The nature of attraction in the physical world obeys various laws of physics, from electromagnetic and gravitational laws to even the theory of relativity. Gravity, electrostatics and magnetic forces have been familiar since ancient times. The scientific revolution, then modern physics, added much refinement to these ancient understandings, including the discovery of additional forces of attraction.
Gravity vs. Electric Force
The electric (electromagnetic) force is a billion-billion-billion-billion (10^36) times stronger than gravity. This is surprising, since we don't feel electric forces in our daily experience; we feel gravity. The explanation of this paradox is that the electric force has two kinds of charges. Gravity doesn't come in two kinds that cancel each other--it builds up cumulatively. So we feel the Earth pull on us, but we don't feel smaller objects, like the pen on the table, pulling on us. But if your mass was made up of entirely positive charges, and a friend's mass a few feet away was made up of entirely negative charges, the attraction would be with a force great enough to lift a third person that was dense enough to have the mass of the Earth.

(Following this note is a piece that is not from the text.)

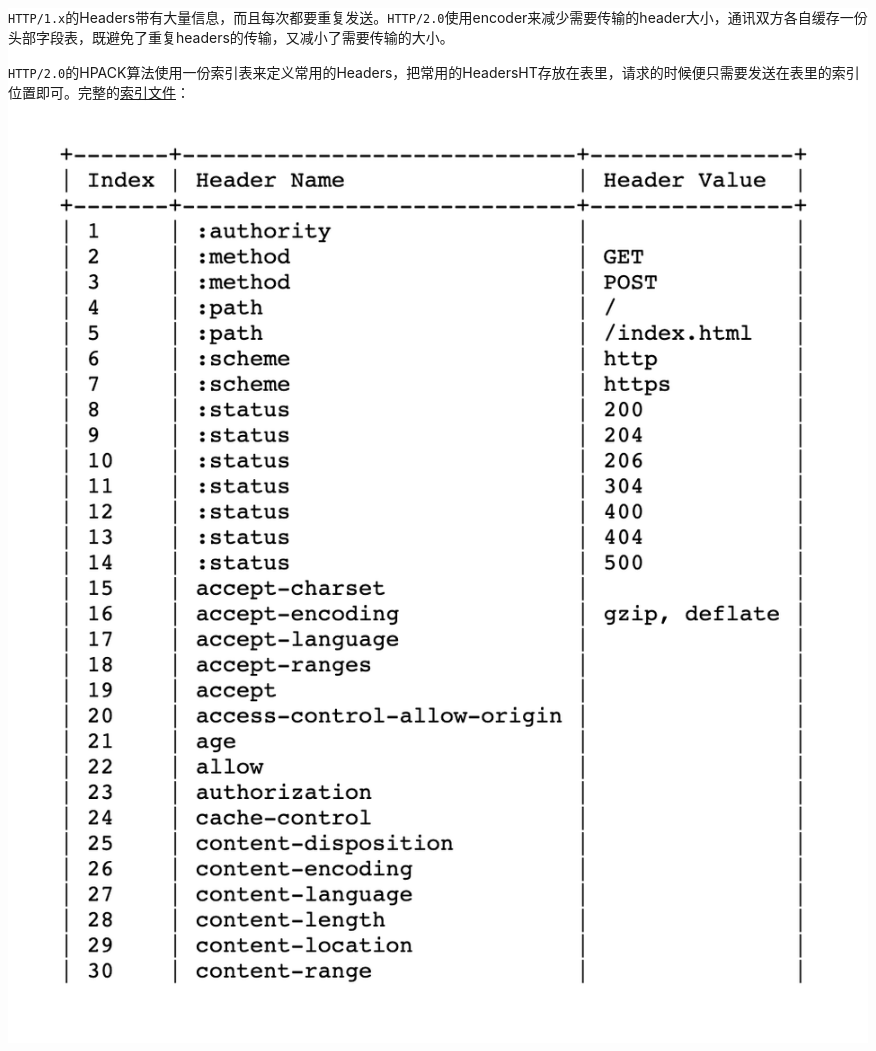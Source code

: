 `HTTP/1.x`的Headers带有大量信息，而且每次都要重复发送。`HTTP/2.0`使用encoder来减少需要传输的header大小，通讯双方各自缓存一份头部字段表，既避免了重复headers的传输，又减小了需要传输的大小。

`HTTP/2.0`的HPACK算法使用一份索引表来定义常用的Headers，把常用的HeadersHT存放在表里，请求的时候便只需要发送在表里的索引位置即可。完整的[索引文件](https://datatracker.ietf.org/doc/html/draft-ietf-httpbis-header-compression#appendix-A)：

![](./HTTP2-headers-index.png)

Why Protons Don't Fly Apart
If the electrostatic force is so strong, then why don't protons in the atom nucleus fly apart from each other? Because a force called the strong force binds nucleons (neutrons and protons) together. Actually, nucleons are composed of quarks, which the strong force binds together within the nucleon. That neutrons and protons attract is just a residual effect of a greater attraction between intra-nucleon quarks.
Attracting Parallel Wires
Magnetism is familiar to us from playing with permanent magnets. But magnetism can also exhibit force better described as oblique than attractive. A proton passing perpendicular to a magnetic field's direction will be deflected in a direction perpendicular to both the proton's direction of motion and the magnetic field's direction. What does this have to do with attraction? Imagine two parallel wires, both carrying equal current in the same direction. They each create a circular magnetic field around each other. As the electrons of the opposite wire travel down their wire, they are traveling perpendicular to the direction of the magnetic field set up by the first wire. They are therefore deflected by the magnetic field in a third direction, perpendicular to both the electron motion and the magnetic field. In other words, the electrons are deflected toward the other wire. So parallel wires carrying current in the same direction attract each other. (If the currents were in the opposite direction, the wires would repel.)
Theory of Relativity
Einstein predicted that gravitational attraction would extend to massless particles. Two lines of reasoning arrive at this conclusion. One is that, observationally, photons were found to exert inertia on incident objects, i.e., they could push on things. Since inertial mass and gravitational mass are believed to be equivalent to a high degree, if not exactly, this indicates that photons should have gravitational mass and be deflected in a gravitational field.
Principle of Equivalence
The other line of reasoning is based on the principle of equivalence, which states that an observer in a closed laboratory cannot distinguish between the effects produced by a gravitational field and those produced by an acceleration of the laboratory. A light beam accelerated transverse to its path should deflect. By the principle of equivalence, a gravitational field should therefore deflect it as well.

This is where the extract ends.